WORK TASK: Below you will find a set of lines. Repeat them all exactly.

#### INPUT

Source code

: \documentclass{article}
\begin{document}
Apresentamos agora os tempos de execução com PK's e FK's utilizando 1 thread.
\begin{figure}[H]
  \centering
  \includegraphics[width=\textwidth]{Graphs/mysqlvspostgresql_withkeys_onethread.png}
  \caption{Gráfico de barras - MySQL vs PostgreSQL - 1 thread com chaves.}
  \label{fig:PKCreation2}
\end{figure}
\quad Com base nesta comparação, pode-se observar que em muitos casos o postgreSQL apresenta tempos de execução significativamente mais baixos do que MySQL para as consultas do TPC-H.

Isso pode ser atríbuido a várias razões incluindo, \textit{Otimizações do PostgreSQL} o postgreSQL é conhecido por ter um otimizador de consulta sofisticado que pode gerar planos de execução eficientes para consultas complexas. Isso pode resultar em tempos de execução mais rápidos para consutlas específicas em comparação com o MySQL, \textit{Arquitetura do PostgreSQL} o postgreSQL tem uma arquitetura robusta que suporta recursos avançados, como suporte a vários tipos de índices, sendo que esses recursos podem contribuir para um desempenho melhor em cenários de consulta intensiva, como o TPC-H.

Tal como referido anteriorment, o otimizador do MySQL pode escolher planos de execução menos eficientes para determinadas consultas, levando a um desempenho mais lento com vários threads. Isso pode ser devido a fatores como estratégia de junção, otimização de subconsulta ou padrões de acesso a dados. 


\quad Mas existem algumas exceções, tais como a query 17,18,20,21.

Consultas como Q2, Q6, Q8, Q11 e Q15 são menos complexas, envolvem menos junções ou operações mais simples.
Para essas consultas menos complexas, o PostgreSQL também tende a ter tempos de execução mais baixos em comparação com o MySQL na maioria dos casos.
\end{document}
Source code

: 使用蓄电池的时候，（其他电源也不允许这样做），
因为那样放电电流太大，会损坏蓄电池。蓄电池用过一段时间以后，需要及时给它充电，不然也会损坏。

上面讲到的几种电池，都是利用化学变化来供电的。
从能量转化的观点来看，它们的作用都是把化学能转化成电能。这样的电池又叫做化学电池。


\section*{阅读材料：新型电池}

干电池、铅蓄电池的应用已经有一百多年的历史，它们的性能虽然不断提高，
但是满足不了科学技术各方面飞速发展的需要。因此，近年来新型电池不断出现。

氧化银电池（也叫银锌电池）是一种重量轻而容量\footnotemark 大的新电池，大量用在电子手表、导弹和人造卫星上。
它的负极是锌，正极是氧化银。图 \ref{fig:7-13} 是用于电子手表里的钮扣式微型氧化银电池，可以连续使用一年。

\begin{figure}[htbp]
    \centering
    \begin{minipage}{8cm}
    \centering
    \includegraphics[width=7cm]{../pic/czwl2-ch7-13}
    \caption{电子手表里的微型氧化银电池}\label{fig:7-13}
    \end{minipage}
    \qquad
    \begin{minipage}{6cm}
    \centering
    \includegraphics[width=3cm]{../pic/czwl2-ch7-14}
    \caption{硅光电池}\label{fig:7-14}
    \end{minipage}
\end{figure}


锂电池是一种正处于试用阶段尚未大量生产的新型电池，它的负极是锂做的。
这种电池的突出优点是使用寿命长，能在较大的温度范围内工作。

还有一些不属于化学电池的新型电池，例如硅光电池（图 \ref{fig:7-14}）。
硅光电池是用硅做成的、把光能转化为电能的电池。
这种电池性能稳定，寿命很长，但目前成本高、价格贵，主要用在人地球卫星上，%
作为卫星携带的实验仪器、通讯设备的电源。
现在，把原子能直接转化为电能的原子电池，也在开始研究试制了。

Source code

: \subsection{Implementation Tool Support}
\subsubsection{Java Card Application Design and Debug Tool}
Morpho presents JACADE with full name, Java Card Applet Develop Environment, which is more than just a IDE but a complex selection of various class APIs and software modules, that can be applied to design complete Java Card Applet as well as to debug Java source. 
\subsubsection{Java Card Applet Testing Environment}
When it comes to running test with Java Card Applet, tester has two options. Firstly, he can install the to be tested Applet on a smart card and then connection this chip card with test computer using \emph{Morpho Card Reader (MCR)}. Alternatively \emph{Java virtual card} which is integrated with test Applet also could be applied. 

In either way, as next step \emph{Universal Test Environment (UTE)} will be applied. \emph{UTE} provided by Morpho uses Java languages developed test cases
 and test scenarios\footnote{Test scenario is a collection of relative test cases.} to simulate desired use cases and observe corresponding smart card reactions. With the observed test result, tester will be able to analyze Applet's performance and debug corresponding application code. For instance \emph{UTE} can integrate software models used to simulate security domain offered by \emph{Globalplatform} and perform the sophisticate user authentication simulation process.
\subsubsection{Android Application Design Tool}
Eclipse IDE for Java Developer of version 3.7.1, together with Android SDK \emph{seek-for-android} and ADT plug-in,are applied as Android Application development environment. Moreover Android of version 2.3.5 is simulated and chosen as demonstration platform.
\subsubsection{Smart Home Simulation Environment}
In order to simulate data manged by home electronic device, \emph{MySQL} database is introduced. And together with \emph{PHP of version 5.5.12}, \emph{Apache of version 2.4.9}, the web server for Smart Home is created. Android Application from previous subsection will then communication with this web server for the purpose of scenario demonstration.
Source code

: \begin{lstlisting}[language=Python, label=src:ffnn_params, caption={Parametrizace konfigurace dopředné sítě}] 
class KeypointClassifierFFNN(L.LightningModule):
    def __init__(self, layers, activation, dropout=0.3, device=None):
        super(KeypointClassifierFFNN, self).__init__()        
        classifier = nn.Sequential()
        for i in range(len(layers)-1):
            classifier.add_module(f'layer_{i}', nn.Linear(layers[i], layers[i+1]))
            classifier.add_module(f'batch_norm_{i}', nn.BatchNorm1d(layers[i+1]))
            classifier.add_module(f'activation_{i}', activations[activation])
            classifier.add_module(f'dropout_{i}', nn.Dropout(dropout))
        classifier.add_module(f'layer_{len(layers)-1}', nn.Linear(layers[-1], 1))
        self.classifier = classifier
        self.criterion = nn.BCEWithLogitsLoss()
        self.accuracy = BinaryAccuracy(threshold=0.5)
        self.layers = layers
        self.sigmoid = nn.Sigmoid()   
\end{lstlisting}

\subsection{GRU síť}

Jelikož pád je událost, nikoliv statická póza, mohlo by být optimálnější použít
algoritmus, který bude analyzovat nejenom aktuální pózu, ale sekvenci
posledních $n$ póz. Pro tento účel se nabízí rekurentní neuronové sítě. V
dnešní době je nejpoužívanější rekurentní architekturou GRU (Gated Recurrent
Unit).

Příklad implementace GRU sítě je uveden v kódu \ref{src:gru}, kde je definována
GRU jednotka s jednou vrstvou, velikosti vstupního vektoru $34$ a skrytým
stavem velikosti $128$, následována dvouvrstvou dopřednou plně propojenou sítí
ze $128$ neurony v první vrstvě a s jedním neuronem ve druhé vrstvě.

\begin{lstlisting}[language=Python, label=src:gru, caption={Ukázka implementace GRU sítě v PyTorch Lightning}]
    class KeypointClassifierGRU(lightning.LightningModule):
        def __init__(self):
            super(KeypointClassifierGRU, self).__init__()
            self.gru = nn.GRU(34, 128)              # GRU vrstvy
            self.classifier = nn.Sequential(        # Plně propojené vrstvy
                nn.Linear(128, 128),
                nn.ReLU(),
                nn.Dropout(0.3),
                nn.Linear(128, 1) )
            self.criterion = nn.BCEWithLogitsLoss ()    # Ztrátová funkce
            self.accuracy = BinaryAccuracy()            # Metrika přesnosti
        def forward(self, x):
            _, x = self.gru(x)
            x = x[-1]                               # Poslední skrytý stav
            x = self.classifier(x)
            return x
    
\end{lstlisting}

########

RESULT OF THE EXERCISE:
Source code

: \documentclass{article}
\begin{document}
Apresentamos agora os tempos de execução com PK's e FK's utilizando 1 thread.
\begin{figure}[H]
  \centering
  \includegraphics[width=\textwidth]{Graphs/mysqlvspostgresql_withkeys_onethread.png}
  \caption{Gráfico de barras - MySQL vs PostgreSQL - 1 thread com chaves.}
  \label{fig:PKCreation2}
\end{figure}
\quad Com base nesta comparação, pode-se observar que em muitos casos o postgreSQL apresenta tempos de execução significativamente mais baixos do que MySQL para as consultas do TPC-H.

Isso pode ser atríbuido a várias razões incluindo, \textit{Otimizações do PostgreSQL} o postgreSQL é conhecido por ter um otimizador de consulta sofisticado que pode gerar planos de execução eficientes para consultas complexas. Isso pode resultar em tempos de execução mais rápidos para consutlas específicas em comparação com o MySQL, \textit{Arquitetura do PostgreSQL} o postgreSQL tem uma arquitetura robusta que suporta recursos avançados, como suporte a vários tipos de índices, sendo que esses recursos podem contribuir para um desempenho melhor em cenários de consulta intensiva, como o TPC-H.

Tal como referido anteriorment, o otimizador do MySQL pode escolher planos de execução menos eficientes para determinadas consultas, levando a um desempenho mais lento com vários threads. Isso pode ser devido a fatores como estratégia de junção, otimização de subconsulta ou padrões de acesso a dados. 


\quad Mas existem algumas exceções, tais como a query 17,18,20,21.

Consultas como Q2, Q6, Q8, Q11 e Q15 são menos complexas, envolvem menos junções ou operações mais simples.
Para essas consultas menos complexas, o PostgreSQL também tende a ter tempos de execução mais baixos em comparação com o MySQL na maioria dos casos.
\end{document}
Source code

: 使用蓄电池的时候，（其他电源也不允许这样做），
因为那样放电电流太大，会损坏蓄电池。蓄电池用过一段时间以后，需要及时给它充电，不然也会损坏。

上面讲到的几种电池，都是利用化学变化来供电的。
从能量转化的观点来看，它们的作用都是把化学能转化成电能。这样的电池又叫做化学电池。


\section*{阅读材料：新型电池}

干电池、铅蓄电池的应用已经有一百多年的历史，它们的性能虽然不断提高，
但是满足不了科学技术各方面飞速发展的需要。因此，近年来新型电池不断出现。

氧化银电池（也叫银锌电池）是一种重量轻而容量\footnotemark 大的新电池，大量用在电子手表、导弹和人造卫星上。
它的负极是锌，正极是氧化银。图 \ref{fig:7-13} 是用于电子手表里的钮扣式微型氧化银电池，可以连续使用一年。

\begin{figure}[htbp]
    \centering
    \begin{minipage}{8cm}
    \centering
    \includegraphics[width=7cm]{../pic/czwl2-ch7-13}
    \caption{电子手表里的微型氧化银电池}\label{fig:7-13}
    \end{minipage}
    \qquad
    \begin{minipage}{6cm}
    \centering
    \includegraphics[width=3cm]{../pic/czwl2-ch7-14}
    \caption{硅光电池}\label{fig:7-14}
    \end{minipage}
\end{figure}


锂电池是一种正处于试用阶段尚未大量生产的新型电池，它的负极是锂做的。
这种电池的突出优点是使用寿命长，能在较大的温度范围内工作。

还有一些不属于化学电池的新型电池，例如硅光电池（图 \ref{fig:7-14}）。
硅光电池是用硅做成的、把光能转化为电能的电池。
这种电池性能稳定，寿命很长，但目前成本高、价格贵，主要用在人地球卫星上，%
作为卫星携带的实验仪器、通讯设备的电源。
现在，把原子能直接转化为电能的原子电池，也在开始研究试制了。

Source code

: \subsection{Implementation Tool Support}
\subsubsection{Java Card Application Design and Debug Tool}
Morpho presents JACADE with full name, Java Card Applet Develop Environment, which is more than just a IDE but a complex selection of various class APIs and software modules, that can be applied to design complete Java Card Applet as well as to debug Java source. 
\subsubsection{Java Card Applet Testing Environment}
When it comes to running test with Java Card Applet, tester has two options. Firstly, he can install the to be tested Applet on a smart card and then connection this chip card with test computer using \emph{Morpho Card Reader (MCR)}. Alternatively \emph{Java virtual card} which is integrated with test Applet also could be applied. 

In either way, as next step \emph{Universal Test Environment (UTE)} will be applied. \emph{UTE} provided by Morpho uses Java languages developed test cases
 and test scenarios\footnote{Test scenario is a collection of relative test cases.} to simulate desired use cases and observe corresponding smart card reactions. With the observed test result, tester will be able to analyze Applet's performance and debug corresponding application code. For instance \emph{UTE} can integrate software models used to simulate security domain offered by \emph{Globalplatform} and perform the sophisticate user authentication simulation process.
\subsubsection{Android Application Design Tool}
Eclipse IDE for Java Developer of version 3.7.1, together with Android SDK \emph{seek-for-android} and ADT plug-in,are applied as Android Application development environment. Moreover Android of version 2.3.5 is simulated and chosen as demonstration platform.
\subsubsection{Smart Home Simulation Environment}
In order to simulate data manged by home electronic device, \emph{MySQL} database is introduced. And together with \emph{PHP of version 5.5.12}, \emph{Apache of version 2.4.9}, the web server for Smart Home is created. Android Application from previous subsection will then communication with this web server for the purpose of scenario demonstration.
Source code

: \begin{lstlisting}[language=Python, label=src:ffnn_params, caption={Parametrizace konfigurace dopředné sítě}] 
class KeypointClassifierFFNN(L.LightningModule):
    def __init__(self, layers, activation, dropout=0.3, device=None):
        super(KeypointClassifierFFNN, self).__init__()        
        classifier = nn.Sequential()
        for i in range(len(layers)-1):
            classifier.add_module(f'layer_{i}', nn.Linear(layers[i], layers[i+1]))
            classifier.add_module(f'batch_norm_{i}', nn.BatchNorm1d(layers[i+1]))
            classifier.add_module(f'activation_{i}', activations[activation])
            classifier.add_module(f'dropout_{i}', nn.Dropout(dropout))
        classifier.add_module(f'layer_{len(layers)-1}', nn.Linear(layers[-1], 1))
        self.classifier = classifier
        self.criterion = nn.BCEWithLogitsLoss()
        self.accuracy = BinaryAccuracy(threshold=0.5)
        self.layers = layers
        self.sigmoid = nn.Sigmoid()   
\end{lstlisting}

\subsection{GRU síť}

Jelikož pád je událost, nikoliv statická póza, mohlo by být optimálnější použít
algoritmus, který bude analyzovat nejenom aktuální pózu, ale sekvenci
posledních $n$ póz. Pro tento účel se nabízí rekurentní neuronové sítě. V
dnešní době je nejpoužívanější rekurentní architekturou GRU (Gated Recurrent
Unit).

Příklad implementace GRU sítě je uveden v kódu \ref{src:gru}, kde je definována
GRU jednotka s jednou vrstvou, velikosti vstupního vektoru $34$ a skrytým
stavem velikosti $128$, následována dvouvrstvou dopřednou plně propojenou sítí
ze $128$ neurony v první vrstvě a s jedním neuronem ve druhé vrstvě.

\begin{lstlisting}[language=Python, label=src:gru, caption={Ukázka implementace GRU sítě v PyTorch Lightning}]
    class KeypointClassifierGRU(lightning.LightningModule):
        def __init__(self):
            super(KeypointClassifierGRU, self).__init__()
            self.gru = nn.GRU(34, 128)              # GRU vrstvy
            self.classifier = nn.Sequential(        # Plně propojené vrstvy
                nn.Linear(128, 128),
                nn.ReLU(),
                nn.Dropout(0.3),
                nn.Linear(128, 1) )
            self.criterion = nn.BCEWithLogitsLoss ()    # Ztrátová funkce
            self.accuracy = BinaryAccuracy()            # Metrika přesnosti
        def forward(self, x):
            _, x = self.gru(x)
            x = x[-1]                               # Poslední skrytý stav
            x = self.classifier(x)
            return x
    
\end{lstlisting}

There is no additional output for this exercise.